* [Task prompt]:
Pull every line containing the word "index" out of the material below.

* [Dataset records]:

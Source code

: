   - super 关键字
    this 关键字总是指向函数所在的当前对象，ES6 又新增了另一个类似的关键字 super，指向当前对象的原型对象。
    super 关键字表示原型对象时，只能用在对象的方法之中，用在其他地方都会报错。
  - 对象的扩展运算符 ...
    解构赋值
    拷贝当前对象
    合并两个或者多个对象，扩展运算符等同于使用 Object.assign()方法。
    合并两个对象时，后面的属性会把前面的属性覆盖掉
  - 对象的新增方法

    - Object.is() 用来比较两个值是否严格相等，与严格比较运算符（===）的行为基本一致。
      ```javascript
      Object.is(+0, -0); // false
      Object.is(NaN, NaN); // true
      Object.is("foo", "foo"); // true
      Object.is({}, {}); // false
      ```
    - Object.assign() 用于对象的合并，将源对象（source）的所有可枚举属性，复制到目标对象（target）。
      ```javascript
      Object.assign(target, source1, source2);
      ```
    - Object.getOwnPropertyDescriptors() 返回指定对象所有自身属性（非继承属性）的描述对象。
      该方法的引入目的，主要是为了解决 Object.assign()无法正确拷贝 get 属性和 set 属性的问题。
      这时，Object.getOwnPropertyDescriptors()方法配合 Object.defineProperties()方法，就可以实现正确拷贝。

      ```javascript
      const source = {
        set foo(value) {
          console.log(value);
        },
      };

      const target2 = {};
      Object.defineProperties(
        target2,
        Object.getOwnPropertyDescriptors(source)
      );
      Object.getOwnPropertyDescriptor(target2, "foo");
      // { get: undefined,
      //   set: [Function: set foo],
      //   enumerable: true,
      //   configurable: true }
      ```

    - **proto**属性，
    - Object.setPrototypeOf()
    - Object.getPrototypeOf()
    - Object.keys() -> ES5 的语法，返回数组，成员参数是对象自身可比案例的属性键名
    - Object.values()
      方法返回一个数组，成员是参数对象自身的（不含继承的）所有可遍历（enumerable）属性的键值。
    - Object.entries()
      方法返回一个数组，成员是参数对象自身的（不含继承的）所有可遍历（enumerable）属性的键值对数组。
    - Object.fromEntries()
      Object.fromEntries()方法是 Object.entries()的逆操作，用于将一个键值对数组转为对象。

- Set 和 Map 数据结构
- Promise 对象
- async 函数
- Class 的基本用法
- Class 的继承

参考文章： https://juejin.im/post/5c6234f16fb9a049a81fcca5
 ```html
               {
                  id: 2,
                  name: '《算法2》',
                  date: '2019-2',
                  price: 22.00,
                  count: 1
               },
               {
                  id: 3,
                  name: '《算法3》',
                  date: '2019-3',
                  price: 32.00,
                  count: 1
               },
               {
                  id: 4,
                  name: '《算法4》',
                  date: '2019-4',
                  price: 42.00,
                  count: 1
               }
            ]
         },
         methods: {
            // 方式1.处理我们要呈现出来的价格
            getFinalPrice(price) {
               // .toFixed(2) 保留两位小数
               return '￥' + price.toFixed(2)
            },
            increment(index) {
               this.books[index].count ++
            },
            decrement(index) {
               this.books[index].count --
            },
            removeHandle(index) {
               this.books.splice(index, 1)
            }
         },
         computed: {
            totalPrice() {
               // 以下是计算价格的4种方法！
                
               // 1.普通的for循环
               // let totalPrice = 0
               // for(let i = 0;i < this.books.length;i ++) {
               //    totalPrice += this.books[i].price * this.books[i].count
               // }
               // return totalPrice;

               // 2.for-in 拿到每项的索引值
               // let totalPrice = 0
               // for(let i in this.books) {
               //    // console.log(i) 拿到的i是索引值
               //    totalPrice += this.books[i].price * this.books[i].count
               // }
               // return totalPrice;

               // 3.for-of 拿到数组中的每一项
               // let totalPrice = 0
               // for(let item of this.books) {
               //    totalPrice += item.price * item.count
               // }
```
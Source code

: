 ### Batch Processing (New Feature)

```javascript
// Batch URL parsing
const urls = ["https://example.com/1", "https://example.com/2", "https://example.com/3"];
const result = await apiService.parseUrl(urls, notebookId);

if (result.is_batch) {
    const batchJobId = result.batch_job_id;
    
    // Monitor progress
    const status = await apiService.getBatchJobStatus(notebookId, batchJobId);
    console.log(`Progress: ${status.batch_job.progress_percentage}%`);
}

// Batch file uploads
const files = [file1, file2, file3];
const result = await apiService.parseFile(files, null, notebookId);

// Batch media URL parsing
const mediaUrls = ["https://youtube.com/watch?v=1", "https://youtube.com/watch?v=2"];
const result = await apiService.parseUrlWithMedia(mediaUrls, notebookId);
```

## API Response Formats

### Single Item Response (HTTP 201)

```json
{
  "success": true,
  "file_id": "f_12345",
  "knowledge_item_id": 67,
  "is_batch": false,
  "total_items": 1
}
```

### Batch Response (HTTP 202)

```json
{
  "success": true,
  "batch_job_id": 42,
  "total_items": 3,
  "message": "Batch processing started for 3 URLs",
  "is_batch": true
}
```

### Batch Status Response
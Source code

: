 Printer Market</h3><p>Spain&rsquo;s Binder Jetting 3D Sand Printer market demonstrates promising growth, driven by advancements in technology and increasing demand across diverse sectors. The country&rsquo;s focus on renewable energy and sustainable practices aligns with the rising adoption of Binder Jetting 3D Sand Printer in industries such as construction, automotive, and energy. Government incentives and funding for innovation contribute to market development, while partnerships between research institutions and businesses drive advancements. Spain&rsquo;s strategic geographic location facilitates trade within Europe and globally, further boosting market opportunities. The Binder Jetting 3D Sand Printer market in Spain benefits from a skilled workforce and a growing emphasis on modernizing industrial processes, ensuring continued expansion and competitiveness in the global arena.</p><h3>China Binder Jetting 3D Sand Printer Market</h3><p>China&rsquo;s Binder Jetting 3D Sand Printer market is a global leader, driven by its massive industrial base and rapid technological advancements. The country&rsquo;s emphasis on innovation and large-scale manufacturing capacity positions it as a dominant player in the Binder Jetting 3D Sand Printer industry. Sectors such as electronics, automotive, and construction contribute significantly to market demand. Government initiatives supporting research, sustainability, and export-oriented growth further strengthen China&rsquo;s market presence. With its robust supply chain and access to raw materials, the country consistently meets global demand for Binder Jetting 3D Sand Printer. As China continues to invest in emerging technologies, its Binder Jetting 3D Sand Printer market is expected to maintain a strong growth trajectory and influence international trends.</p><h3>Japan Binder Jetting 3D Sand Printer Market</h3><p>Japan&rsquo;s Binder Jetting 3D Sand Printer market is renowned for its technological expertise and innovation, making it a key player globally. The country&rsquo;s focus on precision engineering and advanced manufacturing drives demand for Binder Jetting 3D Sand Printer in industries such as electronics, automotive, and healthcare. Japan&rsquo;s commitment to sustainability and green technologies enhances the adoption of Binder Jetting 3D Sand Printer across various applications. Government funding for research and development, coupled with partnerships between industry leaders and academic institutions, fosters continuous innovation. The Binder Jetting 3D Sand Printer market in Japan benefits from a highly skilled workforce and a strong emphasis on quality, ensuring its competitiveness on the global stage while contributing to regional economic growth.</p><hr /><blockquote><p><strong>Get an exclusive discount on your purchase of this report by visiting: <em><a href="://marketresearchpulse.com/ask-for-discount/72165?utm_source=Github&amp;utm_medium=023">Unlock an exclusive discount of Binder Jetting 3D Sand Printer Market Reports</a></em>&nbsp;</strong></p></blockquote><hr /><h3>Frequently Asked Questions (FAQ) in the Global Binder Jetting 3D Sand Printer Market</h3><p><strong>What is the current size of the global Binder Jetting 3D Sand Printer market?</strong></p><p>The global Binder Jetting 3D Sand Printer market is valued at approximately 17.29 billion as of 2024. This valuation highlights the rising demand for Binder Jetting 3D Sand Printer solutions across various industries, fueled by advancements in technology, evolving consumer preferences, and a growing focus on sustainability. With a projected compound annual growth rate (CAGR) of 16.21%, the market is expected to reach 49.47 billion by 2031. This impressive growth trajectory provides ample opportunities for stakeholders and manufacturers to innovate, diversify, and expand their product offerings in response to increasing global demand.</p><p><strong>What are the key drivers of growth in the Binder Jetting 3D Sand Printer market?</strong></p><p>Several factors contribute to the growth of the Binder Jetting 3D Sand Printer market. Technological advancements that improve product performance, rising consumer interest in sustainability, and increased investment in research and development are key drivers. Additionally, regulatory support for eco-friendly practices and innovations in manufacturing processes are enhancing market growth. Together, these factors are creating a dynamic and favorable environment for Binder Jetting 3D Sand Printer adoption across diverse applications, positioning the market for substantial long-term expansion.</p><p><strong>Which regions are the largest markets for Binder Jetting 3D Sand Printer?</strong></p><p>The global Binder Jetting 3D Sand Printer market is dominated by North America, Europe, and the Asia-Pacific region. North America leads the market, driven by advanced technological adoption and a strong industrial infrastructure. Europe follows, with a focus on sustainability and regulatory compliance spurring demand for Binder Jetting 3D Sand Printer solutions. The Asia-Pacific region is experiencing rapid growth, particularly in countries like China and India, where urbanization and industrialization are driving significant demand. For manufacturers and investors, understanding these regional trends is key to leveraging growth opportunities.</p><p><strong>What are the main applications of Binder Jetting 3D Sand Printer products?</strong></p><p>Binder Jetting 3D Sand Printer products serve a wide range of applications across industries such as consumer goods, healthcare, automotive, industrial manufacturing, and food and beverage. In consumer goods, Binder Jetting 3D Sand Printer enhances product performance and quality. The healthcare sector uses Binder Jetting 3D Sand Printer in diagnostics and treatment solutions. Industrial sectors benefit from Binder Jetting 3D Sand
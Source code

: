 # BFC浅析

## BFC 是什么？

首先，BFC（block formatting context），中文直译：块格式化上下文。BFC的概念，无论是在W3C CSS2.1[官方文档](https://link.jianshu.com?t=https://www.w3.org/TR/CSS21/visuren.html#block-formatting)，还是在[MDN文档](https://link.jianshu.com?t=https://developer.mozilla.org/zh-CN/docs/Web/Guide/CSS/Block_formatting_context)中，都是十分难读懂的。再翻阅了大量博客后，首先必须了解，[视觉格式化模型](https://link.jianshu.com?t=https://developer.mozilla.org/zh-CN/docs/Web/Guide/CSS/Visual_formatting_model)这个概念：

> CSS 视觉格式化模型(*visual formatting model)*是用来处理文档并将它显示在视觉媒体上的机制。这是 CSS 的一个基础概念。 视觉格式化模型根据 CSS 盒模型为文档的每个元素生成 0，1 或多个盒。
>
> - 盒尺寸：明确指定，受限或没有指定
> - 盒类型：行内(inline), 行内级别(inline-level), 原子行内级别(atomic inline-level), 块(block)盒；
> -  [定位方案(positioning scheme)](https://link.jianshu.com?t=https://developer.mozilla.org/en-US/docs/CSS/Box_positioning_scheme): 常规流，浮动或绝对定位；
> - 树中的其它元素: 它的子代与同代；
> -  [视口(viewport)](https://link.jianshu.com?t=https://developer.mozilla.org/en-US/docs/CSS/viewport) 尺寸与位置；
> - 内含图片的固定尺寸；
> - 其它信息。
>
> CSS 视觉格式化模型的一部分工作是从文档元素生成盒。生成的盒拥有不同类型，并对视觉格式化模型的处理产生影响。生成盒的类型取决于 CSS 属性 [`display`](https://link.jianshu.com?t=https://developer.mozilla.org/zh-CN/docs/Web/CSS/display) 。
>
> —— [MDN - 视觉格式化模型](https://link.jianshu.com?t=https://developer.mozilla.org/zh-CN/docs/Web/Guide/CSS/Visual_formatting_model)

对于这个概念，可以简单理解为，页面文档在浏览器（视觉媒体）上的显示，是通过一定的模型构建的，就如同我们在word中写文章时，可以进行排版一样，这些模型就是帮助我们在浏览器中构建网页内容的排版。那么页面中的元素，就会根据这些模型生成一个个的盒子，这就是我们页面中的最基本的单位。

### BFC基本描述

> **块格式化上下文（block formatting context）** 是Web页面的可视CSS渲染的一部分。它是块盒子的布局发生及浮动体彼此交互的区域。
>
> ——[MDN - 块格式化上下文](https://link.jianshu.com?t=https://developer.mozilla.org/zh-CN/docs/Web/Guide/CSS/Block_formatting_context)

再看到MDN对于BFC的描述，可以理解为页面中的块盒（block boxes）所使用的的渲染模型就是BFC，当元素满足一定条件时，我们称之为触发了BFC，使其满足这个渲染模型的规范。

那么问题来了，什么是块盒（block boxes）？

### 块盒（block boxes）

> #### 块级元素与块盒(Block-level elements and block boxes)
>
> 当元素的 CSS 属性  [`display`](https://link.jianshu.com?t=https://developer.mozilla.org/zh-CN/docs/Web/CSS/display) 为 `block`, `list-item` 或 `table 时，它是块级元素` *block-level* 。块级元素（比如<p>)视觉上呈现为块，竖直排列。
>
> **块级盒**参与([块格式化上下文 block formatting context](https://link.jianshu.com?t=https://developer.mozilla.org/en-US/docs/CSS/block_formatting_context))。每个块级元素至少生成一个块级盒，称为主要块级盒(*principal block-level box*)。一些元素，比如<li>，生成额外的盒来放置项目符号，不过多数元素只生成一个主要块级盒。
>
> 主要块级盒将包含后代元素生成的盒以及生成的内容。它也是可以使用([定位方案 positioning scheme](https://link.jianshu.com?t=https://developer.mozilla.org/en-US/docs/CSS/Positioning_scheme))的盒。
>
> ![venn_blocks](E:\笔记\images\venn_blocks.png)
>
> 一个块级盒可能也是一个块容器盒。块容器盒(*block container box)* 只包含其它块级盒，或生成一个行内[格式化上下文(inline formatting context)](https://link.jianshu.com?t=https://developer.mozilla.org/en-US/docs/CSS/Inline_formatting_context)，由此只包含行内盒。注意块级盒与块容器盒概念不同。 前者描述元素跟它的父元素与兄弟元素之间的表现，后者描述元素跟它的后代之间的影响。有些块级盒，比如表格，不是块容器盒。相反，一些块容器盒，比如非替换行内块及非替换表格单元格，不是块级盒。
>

* [Written answer]:
            increment(index) {
               this.books[index].count ++
            decrement(index) {
               this.books[index].count --
            removeHandle(index) {
               this.books.splice(index, 1)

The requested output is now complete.